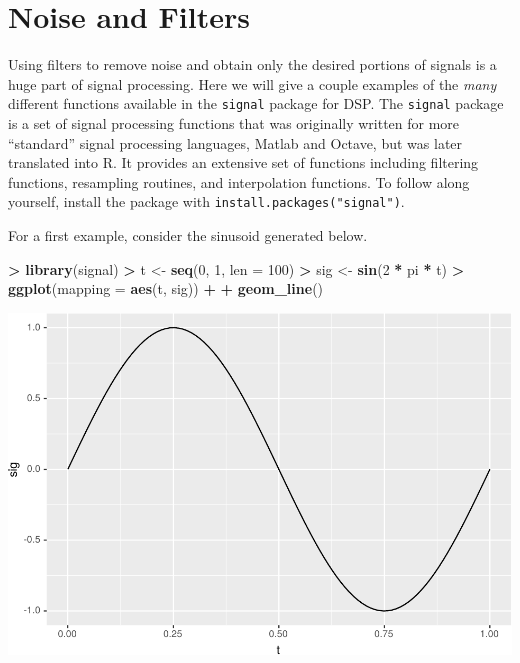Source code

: \documentclass[]{krantz}
\makeatletter
\newenvironment{Shaded}{\begin{snugshade}}{\end{snugshade}}
\newcommand{\DataTypeTok}[1]{\textcolor[rgb]{0.27,0.27,0.27}{#1}}
\newcommand{\DecValTok}[1]{\textcolor[rgb]{0.06,0.06,0.06}{#1}}
\newcommand{\KeywordTok}[1]{\textcolor[rgb]{0.27,0.27,0.27}{\textbf{#1}}}
\newcommand{\NormalTok}[1]{#1}
\newcommand{\OperatorTok}[1]{\textcolor[rgb]{0.43,0.43,0.43}{\textbf{#1}}}
\newcommand{\StringTok}[1]{\textcolor[rgb]{0.5,0.5,0.5}{#1}}
\newenvironment{kframe}{%
\medskip{}
\setlength{\fboxsep}{.8em}
 \def\at@end@of@kframe{}%
 \ifinner\ifhmode%
  \def\at@end@of@kframe{\end{minipage}}%
  \begin{minipage}{\columnwidth}%
 \fi\fi%
 \def\FrameCommand##1{\hskip\@totalleftmargin \hskip-\fboxsep
 \colorbox{shadecolor}{##1}\hskip-\fboxsep
     \hskip-\linewidth \hskip-\@totalleftmargin \hskip\columnwidth}%
 \MakeFramed {\advance\hsize-\width
   \@totalleftmargin\z@ \linewidth\hsize
   \@setminipage}}%
 {\par\unskip\endMakeFramed%
 \at@end@of@kframe}
\renewenvironment{Shaded}{\begin{kframe}}{\end{kframe}}
\makeatother
\begin{document}
\hypertarget{noise-and-filters}{%
\section{Noise and Filters}\label{noise-and-filters}}

Using filters to remove noise and obtain only the desired portions of signals is a huge part of signal processing. Here we will give a couple examples of the \emph{many} different functions available in the \texttt{signal} package for DSP. The \texttt{signal} package is a set of signal processing functions that was originally written for more ``standard'' signal processing languages, Matlab and Octave, but was later translated into R. It provides an extensive set of functions including filtering functions, resampling routines, and interpolation functions. To follow along yourself, install the package with \texttt{install.packages("signal")}.

For a first example, consider the sinusoid generated below.

\begin{Shaded}
\begin{Highlighting}[]
\OperatorTok{>}\StringTok{ }\KeywordTok{library}\NormalTok{(signal)}
\OperatorTok{>}\StringTok{ }\NormalTok{t <-}\StringTok{ }\KeywordTok{seq}\NormalTok{(}\DecValTok{0}\NormalTok{, }\DecValTok{1}\NormalTok{, }\DataTypeTok{len =} \DecValTok{100}\NormalTok{)}
\OperatorTok{>}\StringTok{ }\NormalTok{sig <-}\StringTok{ }\KeywordTok{sin}\NormalTok{(}\DecValTok{2} \OperatorTok{*}\StringTok{ }\NormalTok{pi }\OperatorTok{*}\StringTok{ }\NormalTok{t)}
\OperatorTok{>}\StringTok{ }\KeywordTok{ggplot}\NormalTok{(}\DataTypeTok{mapping =} \KeywordTok{aes}\NormalTok{(t, sig)) }\OperatorTok{+}\StringTok{ }
\OperatorTok{+}\StringTok{   }\KeywordTok{geom_line}\NormalTok{()}
\end{Highlighting}
\end{Shaded}

\includegraphics{bookdown_files/figure-latex/unnamed-chunk-309-1.pdf}
\end{document}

> YOUR INSTRUCTIONS
Would you copy all of the data exactly? Keep the pictures out of it.

> EXERCISE ANSWER
Source code

: \documentclass[]{krantz}
\makeatletter
\newenvironment{Shaded}{\begin{snugshade}}{\end{snugshade}}
\newcommand{\DataTypeTok}[1]{\textcolor[rgb]{0.27,0.27,0.27}{#1}}
\newcommand{\DecValTok}[1]{\textcolor[rgb]{0.06,0.06,0.06}{#1}}
\newcommand{\KeywordTok}[1]{\textcolor[rgb]{0.27,0.27,0.27}{\textbf{#1}}}
\newcommand{\NormalTok}[1]{#1}
\newcommand{\OperatorTok}[1]{\textcolor[rgb]{0.43,0.43,0.43}{\textbf{#1}}}
\newcommand{\StringTok}[1]{\textcolor[rgb]{0.5,0.5,0.5}{#1}}
\newenvironment{kframe}{%
\medskip{}
\setlength{\fboxsep}{.8em}
 \def\at@end@of@kframe{}%
 \ifinner\ifhmode%
  \def\at@end@of@kframe{\end{minipage}}%
  \begin{minipage}{\columnwidth}%
 \fi\fi%
 \def\FrameCommand##1{\hskip\@totalleftmargin \hskip-\fboxsep
 \colorbox{shadecolor}{##1}\hskip-\fboxsep
     \hskip-\linewidth \hskip-\@totalleftmargin \hskip\columnwidth}%
 \MakeFramed {\advance\hsize-\width
   \@totalleftmargin\z@ \linewidth\hsize
   \@setminipage}}%
 {\par\unskip\endMakeFramed%
 \at@end@of@kframe}
\renewenvironment{Shaded}{\begin{kframe}}{\end{kframe}}
\makeatother
\begin{document}
\hypertarget{noise-and-filters}{%
\section{Noise and Filters}\label{noise-and-filters}}

Using filters to remove noise and obtain only the desired portions of signals is a huge part of signal processing. Here we will give a couple examples of the \emph{many} different functions available in the \texttt{signal} package for DSP. The \texttt{signal} package is a set of signal processing functions that was originally written for more ``standard'' signal processing languages, Matlab and Octave, but was later translated into R. It provides an extensive set of functions including filtering functions, resampling routines, and interpolation functions. To follow along yourself, install the package with \texttt{install.packages("signal")}.

For a first example, consider the sinusoid generated below.

\begin{Shaded}
\begin{Highlighting}[]
\OperatorTok{>}\StringTok{ }\KeywordTok{library}\NormalTok{(signal)}
\OperatorTok{>}\StringTok{ }\NormalTok{t <-}\StringTok{ }\KeywordTok{seq}\NormalTok{(}\DecValTok{0}\NormalTok{, }\DecValTok{1}\NormalTok{, }\DataTypeTok{len =} \DecValTok{100}\NormalTok{)}
\OperatorTok{>}\StringTok{ }\NormalTok{sig <-}\StringTok{ }\KeywordTok{sin}\NormalTok{(}\DecValTok{2} \OperatorTok{*}\StringTok{ }\NormalTok{pi }\OperatorTok{*}\StringTok{ }\NormalTok{t)}
\OperatorTok{>}\StringTok{ }\KeywordTok{ggplot}\NormalTok{(}\DataTypeTok{mapping =} \KeywordTok{aes}\NormalTok{(t, sig)) }\OperatorTok{+}\StringTok{ }
\OperatorTok{+}\StringTok{   }\KeywordTok{geom_line}\NormalTok{()}
\end{Highlighting}
\end{Shaded}

\includegraphics{bookdown_files/figure-latex/unnamed-chunk-309-1.pdf}
\end{document}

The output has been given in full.